Matheologians are accustomed to ignore the difference between potential and actual infinity. Usually they even deny that there is any difference. In this paragraph I will make another attempt to show this difference.
Potential infinity is a never ending, never completed sequence or chain of steps like the following, constructed of initial segments of the ordered set of positive even numbers.
This sequence is not more than all its terms. It cannot surpass all its terms. It is incapable of reaching a cardinality larger than every positive even number, the failure getting clearer and clearer with every term at every step.

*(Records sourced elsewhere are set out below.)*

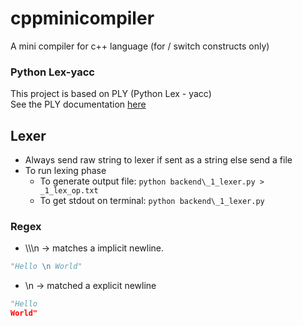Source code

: # cppminicompiler
 A mini compiler for c++ language (for / switch constructs only)

### Python Lex-yacc
This project is based on PLY (Python Lex - yacc) <br>
See the PLY documentation [here](https://ply.readthedocs.io/en/latest/ "PLY Docs")

## Lexer
* Always send raw string to lexer if sent as a string else send a file
* To run lexing phase
  * To generate output file: `python backend\_1_lexer.py > _1_lex_op.txt`
  * To get stdout on terminal: `python backend\_1_lexer.py`

### Regex
* \\\\\n -> matches a implicit newline. 
```python
"Hello \n World"
```
* \n -> matched a explicit newline
```python
"Hello
World"
```
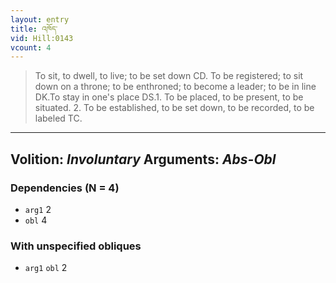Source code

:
 ```yaml
---
layout: entry
title: འཁོད་
vid: Hill:0143
vcount: 4
---
```

> To sit, to dwell, to live; to be set down CD\. To be registered; to sit down on a throne; to be enthroned; to become a leader; to be in line DK\.To stay in one's place DS\.1\. To be placed, to be present, to be situated\. 2\. To be established, to be set down, to be recorded, to be labeled TC\.

---
Volition: _Involuntary_
Arguments: _Abs-Obl_
---

### Dependencies (N = 4)
* `arg1` 2
* `obl` 4


### With unspecified obliques
* `arg1` `obl` 2
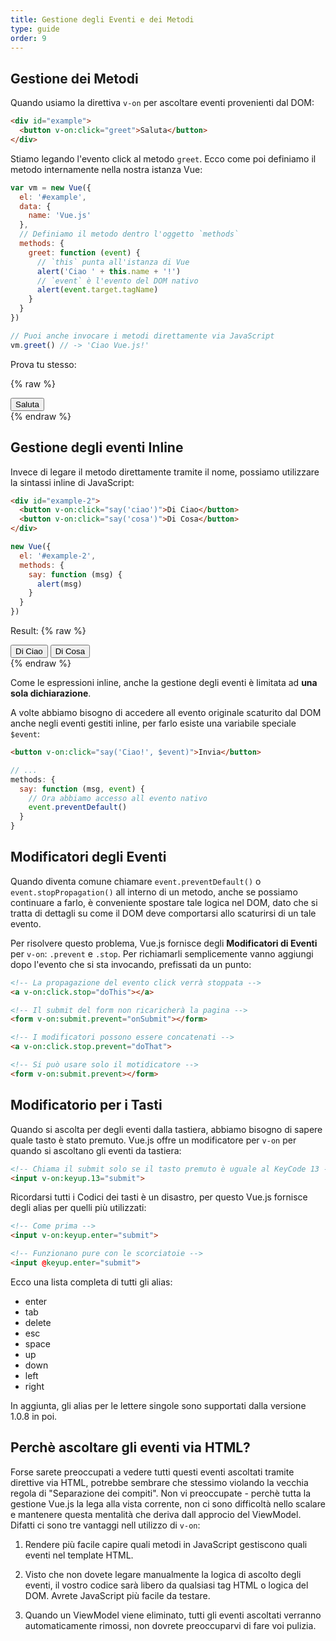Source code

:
 ```yaml
---
title: Gestione degli Eventi e dei Metodi
type: guide
order: 9
---
```


## Gestione dei Metodi

Quando usiamo la direttiva `v-on` per ascoltare eventi provenienti dal DOM:

``` html
<div id="example">
  <button v-on:click="greet">Saluta</button>
</div>
```

Stiamo legando l'evento click al metodo `greet`. Ecco come poi definiamo il metodo internamente nella nostra istanza Vue:

``` js
var vm = new Vue({
  el: '#example',
  data: {
    name: 'Vue.js'
  },
  // Definiamo il metodo dentro l'oggetto `methods`
  methods: {
    greet: function (event) {
      // `this` punta all'istanza di Vue
      alert('Ciao ' + this.name + '!')
      // `event` è l'evento del DOM nativo
      alert(event.target.tagName)
    }
  }
})

// Puoi anche invocare i metodi direttamente via JavaScript
vm.greet() // -> 'Ciao Vue.js!'
```

Prova tu stesso:

{% raw %}
<div id="example" class="demo">
  <button v-on:click="greet">Saluta</button>
</div>
<script>
var vm = new Vue({
  el: '#example',
  data: {
    name: 'Vue.js'
  },
  // Definiamo il metodo dentro l'oggetto `methods`
  methods: {
    greet: function (event) {
      // `this` punta all'istanza di Vue
      alert('Ciao ' + this.name + '!')
      // `event` è l'evento del DOM nativo
      alert(event.target.tagName)
    }
  }
})
</script>
{% endraw %}

## Gestione degli eventi Inline

Invece di legare il metodo direttamente tramite il nome, possiamo utilizzare la sintassi inline di JavaScript:

``` html
<div id="example-2">
  <button v-on:click="say('ciao')">Di Ciao</button>
  <button v-on:click="say('cosa')">Di Cosa</button>
</div>
```
``` js
new Vue({
  el: '#example-2',
  methods: {
    say: function (msg) {
      alert(msg)
    }
  }
})
```

Result:
{% raw %}
<div id="example-2">
  <button v-on:click="say('ciao')">Di Ciao</button>
  <button v-on:click="say('cosa')">Di Cosa</button>
</div>
<script>
new Vue({
  el: '#example-2',
  methods: {
    say: function (msg) {
      alert(msg)
    }
  }
})
</script>
{% endraw %}

Come le espressioni inline, anche la gestione degli eventi è limitata ad **una sola dichiarazione**.

A volte abbiamo bisogno di accedere all evento originale scaturito dal DOM anche negli eventi gestiti inline, per farlo esiste una variabile speciale `$event`:

``` html
<button v-on:click="say('Ciao!', $event)">Invia</button>
```

``` js
// ...
methods: {
  say: function (msg, event) {
    // Ora abbiamo accesso all evento nativo
    event.preventDefault()
  }
}
```

## Modificatori degli Eventi

Quando diventa comune chiamare `event.preventDefault()` o `event.stopPropagation()` all interno di un metodo, anche se possiamo continuare a farlo, è conveniente spostare tale logica nel DOM, dato che si tratta di dettagli su come il DOM deve comportarsi allo scaturirsi di un tale evento.

Per risolvere questo problema, Vue.js fornisce degli **Modificatori di Eventi** per `v-on`: `.prevent` e `.stop`. Per richiamarli semplicemente vanno aggiungi dopo l'evento che si sta invocando, prefissati da un punto:

``` html
<!-- La propagazione del evento click verrà stoppata -->
<a v-on:click.stop="doThis"></a>

<!-- Il submit del form non ricaricherà la pagina -->
<form v-on:submit.prevent="onSubmit"></form>

<!-- I modificatori possono essere concatenati -->
<a v-on:click.stop.prevent="doThat">

<!-- Si può usare solo il motidicatore -->
<form v-on:submit.prevent></form>
```

## Modificatorio per i Tasti

Quando si ascolta per degli eventi dalla tastiera, abbiamo bisogno di sapere quale tasto è stato premuto. Vue.js offre un modificatore per `v-on` per quando si ascoltano gli eventi da tastiera:

``` html
<!-- Chiama il submit solo se il tasto premuto è uguale al KeyCode 13 -->
<input v-on:keyup.13="submit">
```

Ricordarsi tutti i Codici dei tasti è un disastro, per questo Vue.js fornisce degli alias per quelli più utilizzati:

``` html
<!-- Come prima -->
<input v-on:keyup.enter="submit">

<!-- Funzionano pure con le scorciatoie -->
<input @keyup.enter="submit">
```

Ecco una lista completa di tutti gli alias:

- enter
- tab
- delete
- esc
- space
- up
- down
- left
- right

In aggiunta, gli alias per le lettere singole sono supportati dalla versione 1.0.8 in poi.

## Perchè ascoltare gli eventi via HTML?

Forse sarete preoccupati a vedere tutti questi eventi ascoltati tramite direttive via HTML, potrebbe sembrare che stessimo violando la vecchia regola di "Separazione dei compiti". Non vi preoccupate - perchè tutta la gestione Vue.js la lega alla vista corrente, non ci sono difficoltà nello scalare e mantenere questa mentalità che deriva dall approcio del ViewModel. Difatti ci sono tre vantaggi nell utilizzo di `v-on`:

1. Rendere più facile capire quali metodi in JavaScript gestiscono quali eventi nel template HTML.

2. Visto che non dovete legare manualmente la logica di ascolto degli eventi, il vostro codice sarà libero da qualsiasi tag HTML o logica del DOM. Avrete JavaScript più facile da testare.

3. Quando un ViewModel viene eliminato, tutti gli eventi ascoltati verranno automaticamente rimossi, non dovrete preoccuparvi di fare voi pulizia.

The existence of alephs, however, requires actual infinity, completed infinity, finished infinity. But then we have to swallow results like the following:
Consider an urn and infinitely many actions performed within one hour (first one needs 1/2 hour, second one 1/4 hour, third one 1/8 hour and so on).
Fill in 1, 2, remove 1 Fill in 3, 4, remove 2 Fill in 5, 6 remove 3 continue.
After 1 hour the urn is empty, because for every number the time of removal can be determined. So for the set X of numbers residing in the urn we obtain Lim |X| =/= |Lim X| This prevents any application of set theory to reality although it was Cantor's outspoken aim to apply set theory to reality (cp., e.g., his letter to Mittag-Leffler of Sept., 22, 1884).
Or assume the existence of all rational numbers of [0, 1], enumerated, for instance, according to Cantor's method, starting with 0. If they all exist, then all permutations should exist, because each number is in finite distance from the first number 0, enumerated by 1. But then also the permutation with all rational numbers enumerated and sorted according to magnitude should be obtainable within aleph_0 steps and, therefore, should exist, shouldn't it?
Therefore, in the latter cases, only potential infinity can prevail. This is the true reason, why matheologians deny to recognize the difference between potential and actual infinity. While most of the followers certainly honestly claim that they never thought about that problem, I cannot believe that the leading matheologians always have observed the same ignorance.